Russland 17.04.2025

Vier Journalisten als „Extremisten“ verurteilt

Die Medienschaffenden Konstantin Gabow, Sergej Karelin, Antonina Kratsowa (Faworskaja) und Artjom Kriger vor Gericht.
Die Medienschaffenden Konstantin Gabow, Sergej Karelin, Antonina Kratsowa (Faworskaja) und Artjom Kriger vor Gericht (von links nach rechts). © picture alliance / Sipa USA |Kommersant Photo Agency

Der Kampf des Kremls gegen unabhängigen Journalismus erreicht eine neue Eskalationsstufe: Am 15. April 2025 verurteilte ein Moskauer Gericht vier Medienschaffende zu jeweils fünfeinhalb Jahren Haft. Der Grund: Sie sollen angeblich mit der Anti-Korruptionsstiftung des im vergangenen Jahr verstorbenen russischen Oppositionspolitikers Alexej Nawalny zusammengearbeitet haben. Die Stiftung wurde im Jahr 2021 als extremistische Organisation eingestuft. Die Verurteilten weisen die Vorwürfe zurück. Der Prozess fand unter Ausschluss der Öffentlichkeit statt.

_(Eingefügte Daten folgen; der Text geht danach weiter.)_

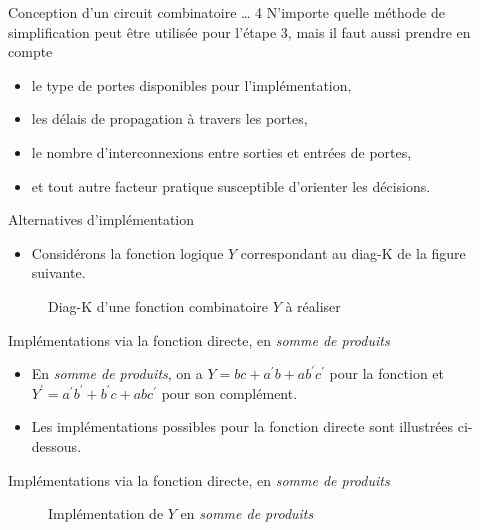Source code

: \documentclass[presentation]{beamer}
\begin{document}
\begin{frame}[label={sec:orgd95efdb}]{Conception d'un circuit combinatoire \ldots{} 4}
N'importe quelle méthode de simplification peut être utilisée pour l'étape 3, mais il faut aussi prendre en compte 
\begin{itemize}
\item le type de portes disponibles pour l'implémentation,
\item les délais de propagation à travers les portes,
\item le nombre d'interconnexions entre sorties et entrées de portes,
\item et tout autre facteur pratique susceptible d'orienter les décisions.
\end{itemize}
\end{frame}

\begin{frame}[label={sec:org4fbbeaf}]{Alternatives d'implémentation}
\begin{itemize}
\item Considérons la fonction logique \(Y\) correspondant au diag-K de la figure suivante.
\end{itemize}

\begin{figure}[htbp]
\centering

\caption{\label{fig:org551e5f8}Diag-K d'une fonction combinatoire \(Y\) à réaliser}
\end{figure} 
\end{frame}

\begin{frame}[label={sec:orge32a79f}]{Implémentations via la fonction directe, en \emph{somme de produits}}
\begin{itemize}
\item En \emph{somme de produits}, on a \(Y = bc + a^\prime b + a b^\prime c^\prime\) pour la fonction et \(Y^\prime = a^\prime b^\prime + b^\prime c + a b c^\prime\) pour son complément.

\item Les implémentations possibles pour la fonction directe sont illustrées ci-dessous.
\end{itemize}
\end{frame}

\begin{frame}[label={sec:orgf4512f9}]{Implémentations via la fonction directe, en \emph{somme de produits}}
\begin{figure}[htbp]
\centering

\caption{\label{fig:orgca9080f}Implémentation de \(Y\) en \emph{somme de produits}}
\end{figure} 
\end{frame}
\end{document}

„Die Verurteilung von gleich vier Medienschaffenden zeigt erneut die tiefgreifende Verachtung des Kremls für die Pressefreiheit“, sagt Anja Osterhaus, Geschäftsführerin von Reporter ohne Grenzen (RSF). „Die Journalistinnen und Journalisten sind unschuldig und wurden aufgrund ihrer unabhängigen Berichterstattung verurteilt. Sie müssen sofort freigelassen werden.“

Berichte über Nawalny sind unerwünscht

Die vier Medienschaffenden waren zwischen März und Juni 2024 festgenommen worden. Antonina Krawtsowa hatte unter dem Namen Antonina Faworskaja für die unabhängige Nachrichtenseite Sotavision über die Strafverfahren gegen Alexej Nawalny berichtet. Die Journalistin nahm unter anderem während einer Gerichtsverhandlung das letzte Video des Oppositionspolitikers auf. Außerdem dokumentierte sie, wie Menschen nach der Beisetzung Nawalnys Blumen an seinem Grab niederlegten. Bei einem dieser Friedhofsbesuche wurde Krawtsowa festgenommen.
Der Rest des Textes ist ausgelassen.